AIM OF THE TASK
Down to the last line, copy the records below without any change.

PROVIDED INFORMATION
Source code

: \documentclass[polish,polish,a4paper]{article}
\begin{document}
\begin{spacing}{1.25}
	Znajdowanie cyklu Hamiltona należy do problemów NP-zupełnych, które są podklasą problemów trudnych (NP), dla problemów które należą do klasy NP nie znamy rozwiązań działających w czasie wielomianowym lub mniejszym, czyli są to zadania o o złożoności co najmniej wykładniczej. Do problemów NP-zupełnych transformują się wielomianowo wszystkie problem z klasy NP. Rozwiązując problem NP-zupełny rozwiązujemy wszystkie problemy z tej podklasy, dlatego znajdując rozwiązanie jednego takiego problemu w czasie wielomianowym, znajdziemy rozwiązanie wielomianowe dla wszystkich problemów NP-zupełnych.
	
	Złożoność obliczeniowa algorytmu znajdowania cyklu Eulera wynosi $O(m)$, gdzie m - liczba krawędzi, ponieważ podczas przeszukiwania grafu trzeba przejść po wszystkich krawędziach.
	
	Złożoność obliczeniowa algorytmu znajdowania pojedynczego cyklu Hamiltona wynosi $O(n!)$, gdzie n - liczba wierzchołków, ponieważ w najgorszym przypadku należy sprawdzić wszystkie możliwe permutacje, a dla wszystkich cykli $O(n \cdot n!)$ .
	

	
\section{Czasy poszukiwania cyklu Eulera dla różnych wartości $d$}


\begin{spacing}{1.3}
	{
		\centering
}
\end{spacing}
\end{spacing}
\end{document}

RESPONSE BELOW
Source code

: \documentclass[polish,polish,a4paper]{article}
\begin{document}
\begin{spacing}{1.25}
	Znajdowanie cyklu Hamiltona należy do problemów NP-zupełnych, które są podklasą problemów trudnych (NP), dla problemów które należą do klasy NP nie znamy rozwiązań działających w czasie wielomianowym lub mniejszym, czyli są to zadania o o złożoności co najmniej wykładniczej. Do problemów NP-zupełnych transformują się wielomianowo wszystkie problem z klasy NP. Rozwiązując problem NP-zupełny rozwiązujemy wszystkie problemy z tej podklasy, dlatego znajdując rozwiązanie jednego takiego problemu w czasie wielomianowym, znajdziemy rozwiązanie wielomianowe dla wszystkich problemów NP-zupełnych.
	
	Złożoność obliczeniowa algorytmu znajdowania cyklu Eulera wynosi $O(m)$, gdzie m - liczba krawędzi, ponieważ podczas przeszukiwania grafu trzeba przejść po wszystkich krawędziach.
	
	Złożoność obliczeniowa algorytmu znajdowania pojedynczego cyklu Hamiltona wynosi $O(n!)$, gdzie n - liczba wierzchołków, ponieważ w najgorszym przypadku należy sprawdzić wszystkie możliwe permutacje, a dla wszystkich cykli $O(n \cdot n!)$ .
	

	
\section{Czasy poszukiwania cyklu Eulera dla różnych wartości $d$}


\begin{spacing}{1.3}
	{
		\centering
}
\end{spacing}
\end{spacing}
\end{document}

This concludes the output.